Ishmael’s Critique of Pictures: Representation and Anti-Representation in Herman Melville’s Moby-Dick

Oct 13, 2016
  • 5:30-7:00pm
  • Location:
    Lasserre 102
    6333 Memorial Road
    Vancouver, BC

Abstract:
In the so-called “Pictorial Chapters” of Moby-Dick, the narrator Ishmael discusses “monstrous,” “erroneous,” and “true pictures” of whales, while shifting the meaning of representation and the meaning of truth from modern European to a-modern and non- European notions. Unmoored in his existence, floating between North America and Oceania, Ishmael’s articulations not only antedate the “practical turn“ in art history, but also outline a stunning critique of pictures, which founds representation in non-representational forms of mimesis, like attachment. Here, chains of operations connect human and nonhuman actors (like whales and whale bones), while the notion of a non-representable and undecipherable “inscrutable thing” points to the unfathomable ground of all representation.

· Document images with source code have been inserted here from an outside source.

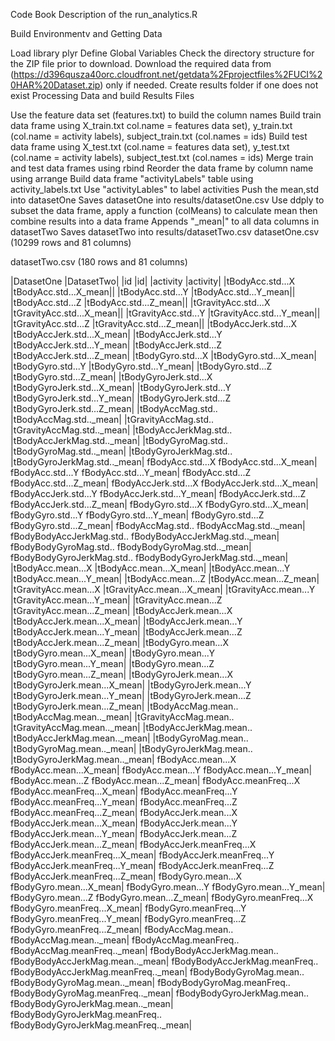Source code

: Code Book
Description of the run_analytics.R

Build Environmentv and Getting Data

Load library plyr
Define Global Variables
Check the directory structure for the ZIP file prior to download.
Download the required data from (https://d396qusza40orc.cloudfront.net/getdata%2Fprojectfiles%2FUCI%20HAR%20Dataset.zip) only if needed.
Create results folder if one does not exist
Processing Data and build Results Files

Use the feature data set (features.txt) to build the column names
Build train data frame using X_train.txt col.name = features data set), y_train.txt (col.name = activity labels), subject_train.txt (col.names = ids)
Build test data frame using X_test.txt (col.name = features data set), y_test.txt (col.name = activity labels), subject_test.txt (col.names = ids)
Merge train and test data frames using rbind
Reorder the data frame by column name using arrange
Build data frame "activityLabels" table using activity_labels.txt
Use "activityLables" to label activities
Push the mean,std into datasetOne
Saves datasetOne into results/datasetOne.csv
Use ddply to subset the data frame, apply a function (colMeans) to calculate mean then combine results into a data frame
Appends "_mean|" to all data columns in datasetTwo
Saves datasetTwo into results/datasetTwo.csv
datasetOne.csv (10299 rows and 81 columns)

datasetTwo.csv (180 rows and 81 columns)

|DatasetOne	|DatasetTwo|
|id	|id|
|activity	|activity|
|tBodyAcc.std...X	|tBodyAcc.std...X_mean||
|tBodyAcc.std...Y	|tBodyAcc.std...Y_mean||
|tBodyAcc.std...Z	|tBodyAcc.std...Z_mean||
|tGravityAcc.std...X	|tGravityAcc.std...X_mean||
|tGravityAcc.std...Y	|tGravityAcc.std...Y_mean||
|tGravityAcc.std...Z	|tGravityAcc.std...Z_mean||
|tBodyAccJerk.std...X	|tBodyAccJerk.std...X_mean|
|tBodyAccJerk.std...Y	|tBodyAccJerk.std...Y_mean|
|tBodyAccJerk.std...Z	|tBodyAccJerk.std...Z_mean|
|tBodyGyro.std...X	|tBodyGyro.std...X_mean|
|tBodyGyro.std...Y	|tBodyGyro.std...Y_mean|
|tBodyGyro.std...Z	|tBodyGyro.std...Z_mean|
|tBodyGyroJerk.std...X	|tBodyGyroJerk.std...X_mean|
|tBodyGyroJerk.std...Y	|tBodyGyroJerk.std...Y_mean|
|tBodyGyroJerk.std...Z	|tBodyGyroJerk.std...Z_mean|
|tBodyAccMag.std..	|tBodyAccMag.std.._mean|
|tGravityAccMag.std..	|tGravityAccMag.std.._mean|
|tBodyAccJerkMag.std..	|tBodyAccJerkMag.std.._mean|
|tBodyGyroMag.std..	|tBodyGyroMag.std.._mean|
|tBodyGyroJerkMag.std..	|tBodyGyroJerkMag.std.._mean|
fBodyAcc.std...X	fBodyAcc.std...X_mean|
fBodyAcc.std...Y	fBodyAcc.std...Y_mean|
fBodyAcc.std...Z	fBodyAcc.std...Z_mean|
fBodyAccJerk.std...X	fBodyAccJerk.std...X_mean|
fBodyAccJerk.std...Y	fBodyAccJerk.std...Y_mean|
fBodyAccJerk.std...Z	fBodyAccJerk.std...Z_mean|
fBodyGyro.std...X	fBodyGyro.std...X_mean|
fBodyGyro.std...Y	fBodyGyro.std...Y_mean|
fBodyGyro.std...Z	fBodyGyro.std...Z_mean|
fBodyAccMag.std..	fBodyAccMag.std.._mean|
fBodyBodyAccJerkMag.std..	fBodyBodyAccJerkMag.std.._mean|
fBodyBodyGyroMag.std..	fBodyBodyGyroMag.std.._mean|
fBodyBodyGyroJerkMag.std..	fBodyBodyGyroJerkMag.std.._mean|
|tBodyAcc.mean...X	|tBodyAcc.mean...X_mean|
|tBodyAcc.mean...Y	|tBodyAcc.mean...Y_mean|
|tBodyAcc.mean...Z	|tBodyAcc.mean...Z_mean|
|tGravityAcc.mean...X	|tGravityAcc.mean...X_mean|
|tGravityAcc.mean...Y	|tGravityAcc.mean...Y_mean|
|tGravityAcc.mean...Z	|tGravityAcc.mean...Z_mean|
|tBodyAccJerk.mean...X	|tBodyAccJerk.mean...X_mean|
|tBodyAccJerk.mean...Y	|tBodyAccJerk.mean...Y_mean|
|tBodyAccJerk.mean...Z	|tBodyAccJerk.mean...Z_mean|
|tBodyGyro.mean...X	|tBodyGyro.mean...X_mean|
|tBodyGyro.mean...Y	|tBodyGyro.mean...Y_mean|
|tBodyGyro.mean...Z	|tBodyGyro.mean...Z_mean|
|tBodyGyroJerk.mean...X	|tBodyGyroJerk.mean...X_mean|
|tBodyGyroJerk.mean...Y	|tBodyGyroJerk.mean...Y_mean|
|tBodyGyroJerk.mean...Z	|tBodyGyroJerk.mean...Z_mean|
|tBodyAccMag.mean..	|tBodyAccMag.mean.._mean|
|tGravityAccMag.mean..	|tGravityAccMag.mean.._mean|
|tBodyAccJerkMag.mean..	|tBodyAccJerkMag.mean.._mean|
|tBodyGyroMag.mean..	|tBodyGyroMag.mean.._mean|
|tBodyGyroJerkMag.mean..	|tBodyGyroJerkMag.mean.._mean|
fBodyAcc.mean...X	fBodyAcc.mean...X_mean|
fBodyAcc.mean...Y	fBodyAcc.mean...Y_mean|
fBodyAcc.mean...Z	fBodyAcc.mean...Z_mean|
fBodyAcc.meanFreq...X	fBodyAcc.meanFreq...X_mean|
fBodyAcc.meanFreq...Y	fBodyAcc.meanFreq...Y_mean|
fBodyAcc.meanFreq...Z	fBodyAcc.meanFreq...Z_mean|
fBodyAccJerk.mean...X	fBodyAccJerk.mean...X_mean|
fBodyAccJerk.mean...Y	fBodyAccJerk.mean...Y_mean|
fBodyAccJerk.mean...Z	fBodyAccJerk.mean...Z_mean|
fBodyAccJerk.meanFreq...X	fBodyAccJerk.meanFreq...X_mean|
fBodyAccJerk.meanFreq...Y	fBodyAccJerk.meanFreq...Y_mean|
fBodyAccJerk.meanFreq...Z	fBodyAccJerk.meanFreq...Z_mean|
fBodyGyro.mean...X	fBodyGyro.mean...X_mean|
fBodyGyro.mean...Y	fBodyGyro.mean...Y_mean|
fBodyGyro.mean...Z	fBodyGyro.mean...Z_mean|
fBodyGyro.meanFreq...X	fBodyGyro.meanFreq...X_mean|
fBodyGyro.meanFreq...Y	fBodyGyro.meanFreq...Y_mean|
fBodyGyro.meanFreq...Z	fBodyGyro.meanFreq...Z_mean|
fBodyAccMag.mean..	fBodyAccMag.mean.._mean|
fBodyAccMag.meanFreq..	fBodyAccMag.meanFreq.._mean|
fBodyBodyAccJerkMag.mean..	fBodyBodyAccJerkMag.mean.._mean|
fBodyBodyAccJerkMag.meanFreq..	fBodyBodyAccJerkMag.meanFreq.._mean|
fBodyBodyGyroMag.mean..	fBodyBodyGyroMag.mean.._mean|
fBodyBodyGyroMag.meanFreq..	fBodyBodyGyroMag.meanFreq.._mean|
fBodyBodyGyroJerkMag.mean..	fBodyBodyGyroJerkMag.mean.._mean|
fBodyBodyGyroJerkMag.meanFreq..	fBodyBodyGyroJerkMag.meanFreq.._mean|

Linked together, the elements of this critique form the rudiments of a theory of art as cultural technique.

Speaker:
Bernhard Siegert is 2016 International Visiting Research Scholar and Professor of History and Theory of Cultural Techniques at Bauhaus University Weimar, Germany, and Co-director of the International Research Center for Cultural Techniques and Media Philosophy (IKKM). He is hosted by Prof. T’ai Smith.